Precision Angle Seeking in Robots: A Reinforcement Learning Approach in Simulation and Reality

Abstract

This paper explores the deployment and challenges of Reinforcement Learning (RL) and Deep Reinforcement Learning (DRL) for precision angle seeking in robotic control across both simulated and physical environments. We introduce the Angular Positioning Seeker (APS) environment, leveraging Raspberry Pi 4B+ platforms to rigorously evaluate RL algorithms in scenarios that closely mimic real-world conditions. This benchmark highlights the subtleties distinguishing RL implementations in physical realms from simulated proxies, fostering advancements and more nuanced testing protocols within the domain of robotic intelligence.


Method

In the methodology, we developed the Angular Positioning Seeker (APS) environment using OpenAI’s Gym tailored for angular positioning tasks and implemented the step function logic prioritizing angle-seeking behavior. We utilized Raspberry Pi 4B+ and STM32F103ZET6 microcontrollers to construct a physical apparatus, ensuring robust evaluation of RL algorithms. The DQN algorithm and its variants, including Double DQN and Dueling DQN, were applied in both simulated and physical settings. The system's performance was measured using reward functions designed to minimize deviation from target angles, with detailed pseudocode provided for reproducibility.

Circuit Diagram with Pi4B+
Physical Connectivity Diagram

How does compositionality works?

Differential Performance of Reinforcement Learning Algorithms in Real and Simulated Environments. (1) DQN showcases a convergence around a reward of 200 in real environments, despite wider fluctuations, and a transient drop to -700 in simulations at episode 65. (2) Double DQN achieves a stable learning curve in simulations, while real-world performance demonstrates higher reward peaks followed by larger oscillations. (3) Dueling DQN rapidly attains high convergence in simulations, with real-world trials displaying more pronounced and frequent reward fluctuations.

Trajectories of Q-value Convergence Across Environments for Reinforcement Learning Algorithms. (a) \& (d) DQN shows swift convergence in simulations with Q-value oscillations up to 150, whereas real-world convergence is gradual with values settling around -30, demonstrating adaptability. (b) \& (e) Double DQN offers reduced simulation oscillations with spikes decreasing to 60, but underperforms in real settings with Q-values converging around -50, indicating less predictability. (c) \& (f) Dueling DQN maintains the lowest variability in simulations with spikes near 20 yet converges around -50 in real-world settings, paralleling Double DQN and revealing room for improvement in adaptability.

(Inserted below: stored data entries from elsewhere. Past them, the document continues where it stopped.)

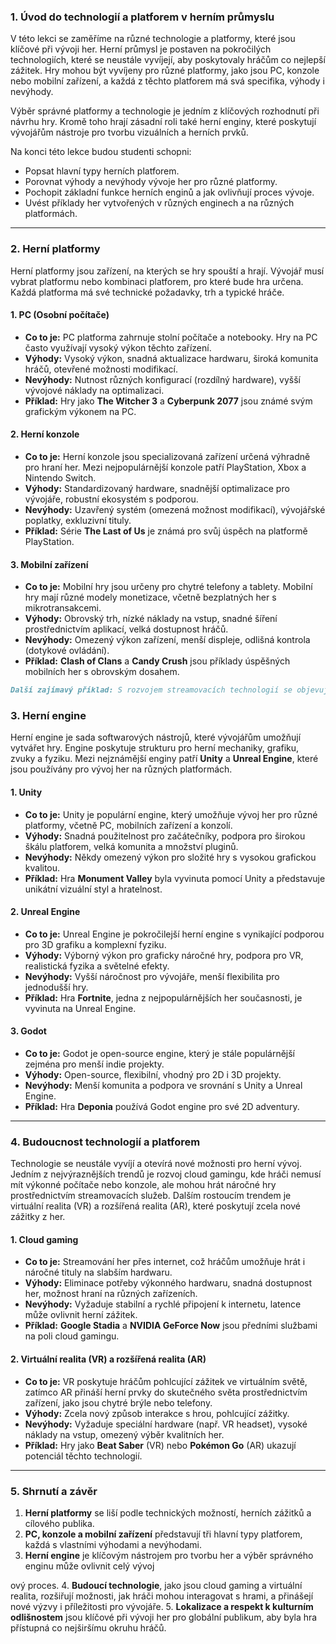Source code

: ### 1. **Úvod do technologií a platforem v herním průmyslu**

V této lekci se zaměříme na různé technologie a platformy, které jsou klíčové při vývoji her. Herní průmysl je postaven na pokročilých technologiích, které se neustále vyvíjejí, aby poskytovaly hráčům co nejlepší zážitek. Hry mohou být vyvíjeny pro různé platformy, jako jsou PC, konzole nebo mobilní zařízení, a každá z těchto platforem má svá specifika, výhody i nevýhody.

Výběr správné platformy a technologie je jedním z klíčových rozhodnutí při návrhu hry. Kromě toho hrají zásadní roli také herní enginy, které poskytují vývojářům nástroje pro tvorbu vizuálních a herních prvků.

Na konci této lekce budou studenti schopni:
- Popsat hlavní typy herních platforem.
- Porovnat výhody a nevýhody vývoje her pro různé platformy.
- Pochopit základní funkce herních enginů a jak ovlivňují proces vývoje.
- Uvést příklady her vytvořených v různých enginech a na různých platformách.

---

### 2. **Herní platformy**

Herní platformy jsou zařízení, na kterých se hry spouští a hrají. Vývojář musí vybrat platformu nebo kombinaci platforem, pro které bude hra určena. Každá platforma má své technické požadavky, trh a typické hráče.

#### **1. PC (Osobní počítače)**
- **Co to je:** PC platforma zahrnuje stolní počítače a notebooky. Hry na PC často využívají vysoký výkon těchto zařízení.
- **Výhody:** Vysoký výkon, snadná aktualizace hardwaru, široká komunita hráčů, otevřené možnosti modifikací.
- **Nevýhody:** Nutnost různých konfigurací (rozdílný hardware), vyšší vývojové náklady na optimalizaci.
- **Příklad:** Hry jako **The Witcher 3** a **Cyberpunk 2077** jsou známé svým grafickým výkonem na PC.

#### **2. Herní konzole**
- **Co to je:** Herní konzole jsou specializovaná zařízení určená výhradně pro hraní her. Mezi nejpopulárnější konzole patří PlayStation, Xbox a Nintendo Switch.
- **Výhody:** Standardizovaný hardware, snadnější optimalizace pro vývojáře, robustní ekosystém s podporou.
- **Nevýhody:** Uzavřený systém (omezená možnost modifikací), vývojářské poplatky, exkluzivní tituly.
- **Příklad:** Série **The Last of Us** je známá pro svůj úspěch na platformě PlayStation.

#### **3. Mobilní zařízení**
- **Co to je:** Mobilní hry jsou určeny pro chytré telefony a tablety. Mobilní hry mají různé modely monetizace, včetně bezplatných her s mikrotransakcemi.
- **Výhody:** Obrovský trh, nízké náklady na vstup, snadné šíření prostřednictvím aplikací, velká dostupnost hráčů.
- **Nevýhody:** Omezený výkon zařízení, menší displeje, odlišná kontrola (dotykové ovládání).
- **Příklad:** **Clash of Clans** a **Candy Crush** jsou příklady úspěšných mobilních her s obrovským dosahem.

```markdown
Další zajímavý příklad: S rozvojem streamovacích technologií se objevují nové platformy, jako je **Google Stadia** nebo **NVIDIA GeForce Now**, které umožňují hraní her na jakémkoliv zařízení přes internet. Tyto platformy umožňují hrát hry bez nutnosti mít výkonný hardware, což rozšiřuje možnosti pro hráče na různých zařízeních. Tento trend je klíčový pro budoucnost herního průmyslu, zejména pro hráče v regionech, kde nejsou dostupná výkonná zařízení.
```

### 3. **Herní engine**

Herní engine je sada softwarových nástrojů, které vývojářům umožňují vytvářet hry. Engine poskytuje strukturu pro herní mechaniky, grafiku, zvuky a fyziku. Mezi nejznámější enginy patří **Unity** a **Unreal Engine**, které jsou používány pro vývoj her na různých platformách.

#### **1. Unity**
- **Co to je:** Unity je populární engine, který umožňuje vývoj her pro různé platformy, včetně PC, mobilních zařízení a konzolí.
- **Výhody:** Snadná použitelnost pro začátečníky, podpora pro širokou škálu platforem, velká komunita a množství pluginů.
- **Nevýhody:** Někdy omezený výkon pro složité hry s vysokou grafickou kvalitou.
- **Příklad:** Hra **Monument Valley** byla vyvinuta pomocí Unity a představuje unikátní vizuální styl a hratelnost.

#### **2. Unreal Engine**
- **Co to je:** Unreal Engine je pokročilejší herní engine s vynikající podporou pro 3D grafiku a komplexní fyziku.
- **Výhody:** Výborný výkon pro graficky náročné hry, podpora pro VR, realistická fyzika a světelné efekty.
- **Nevýhody:** Vyšší náročnost pro vývojáře, menší flexibilita pro jednodušší hry.
- **Příklad:** Hra **Fortnite**, jedna z nejpopulárnějších her současnosti, je vyvinuta na Unreal Engine.

#### **3. Godot**
- **Co to je:** Godot je open-source engine, který je stále populárnější zejména pro menší indie projekty.
- **Výhody:** Open-source, flexibilní, vhodný pro 2D i 3D projekty.
- **Nevýhody:** Menší komunita a podpora ve srovnání s Unity a Unreal Engine.
- **Příklad:** Hra **Deponia** používá Godot engine pro své 2D adventury.

---

### 4. **Budoucnost technologií a platforem**

Technologie se neustále vyvíjí a otevírá nové možnosti pro herní vývoj. Jedním z nejvýraznějších trendů je rozvoj cloud gamingu, kde hráči nemusí mít výkonné počítače nebo konzole, ale mohou hrát náročné hry prostřednictvím streamovacích služeb. Dalším rostoucím trendem je virtuální realita (VR) a rozšířená realita (AR), které poskytují zcela nové zážitky z her.

#### **1. Cloud gaming**
- **Co to je:** Streamování her přes internet, což hráčům umožňuje hrát i náročné tituly na slabším hardwaru.
- **Výhody:** Eliminace potřeby výkonného hardwaru, snadná dostupnost her, možnost hraní na různých zařízeních.
- **Nevýhody:** Vyžaduje stabilní a rychlé připojení k internetu, latence může ovlivnit herní zážitek.
- **Příklad:** **Google Stadia** a **NVIDIA GeForce Now** jsou předními službami na poli cloud gamingu.

#### **2. Virtuální realita (VR) a rozšířená realita (AR)**
- **Co to je:** VR poskytuje hráčům pohlcující zážitek ve virtuálním světě, zatímco AR přináší herní prvky do skutečného světa prostřednictvím zařízení, jako jsou chytré brýle nebo telefony.
- **Výhody:** Zcela nový způsob interakce s hrou, pohlcující zážitky.
- **Nevýhody:** Vyžaduje speciální hardware (např. VR headset), vysoké náklady na vstup, omezený výběr kvalitních her.
- **Příklad:** Hry jako **Beat Saber** (VR) nebo **Pokémon Go** (AR) ukazují potenciál těchto technologií.

---

### 5. **Shrnutí a závěr**

1. **Herní platformy** se liší podle technických možností, herních zážitků a cílového publika.
2. **PC, konzole a mobilní zařízení** představují tři hlavní typy platforem, každá s vlastními výhodami a nevýhodami.
3. **Herní engine** je klíčovým nástrojem pro tvorbu her a výběr správného enginu může ovlivnit celý vývoj

ový proces.
4. **Budoucí technologie**, jako jsou cloud gaming a virtuální realita, rozšiřují možnosti, jak hráči mohou interagovat s hrami, a přinášejí nové výzvy i příležitosti pro vývojáře.
5. **Lokalizace a respekt k kulturním odlišnostem** jsou klíčové při vývoji her pro globální publikum, aby byla hra přístupná co nejširšímu okruhu hráčů.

Histogram Analysis of Action Space Exploration in Reinforcement Learning. The figure demonstrates the algorithmic exploration process of DQN, Double DQN, and Dueling DQN, validated by a fitting of normal distributions and quantified by areas outside the expected curves, reflecting each algorithm's approach to exploring the action space.

Experiments

Evaluation on open-loop and closed-loop tasks


Task 1: Process of balance. The top half showcases the actual pendulum setup. The bottom half of the video displays the reward curve.

Task 2: Utilize the compact yet powerful Raspberry Pi to train an APS to balance itself across a variety of angles.

State Visitation Visualization


The heatmaps juxtapose the action convergence profiles of DQN and Double DQN, visually depicting their respective policies' precision and stability in maintaining the APS's upright state.



Contribution

The primary contributions of this work encompass:

  • APS Environment Development. Created a specialized environment, Angular Positioning Seeker (APS), based on OpenAI Gym for angular positioning tasks, addressing key practical challenges.
  • Simulation-to-Reality Gap Analysis. Systematically analyzed differences in RL algorithm performance between simulated and physical environments, highlighting real-world factors like hardware noise and dynamic changes.
  • Physical Experiment Platform. Built a physical experimental platform with Raspberry Pi 4B+ and STM32F103ZET6 microcontrollers for validating RL algorithms in real-world conditions, serving as a practical benchmark.
  • Extensive Algorithm Implementation. Implemented and validated a range of RL and control algorithms on our physical setup, including REINFORCE, Actor Critic, TRPO, PPO, DDPG, SAC, Behavior Clone, GAIL, PETS, and MBPO. These implementations are available on our GitHub repository, demonstrating the platform's versatility.
  • Detailed Performance Evaluation. Conducted exhaustive evaluations of multiple algorithms in the APS environment, revealing their strengths and weaknesses in terms of learning efficiency, convergence speed, and stability.
  • Open Source Resources. Provided all experimental source codes and documentation to ensure reproducibility and community sharing, fostering further research and application of RL algorithms in real-world scenarios.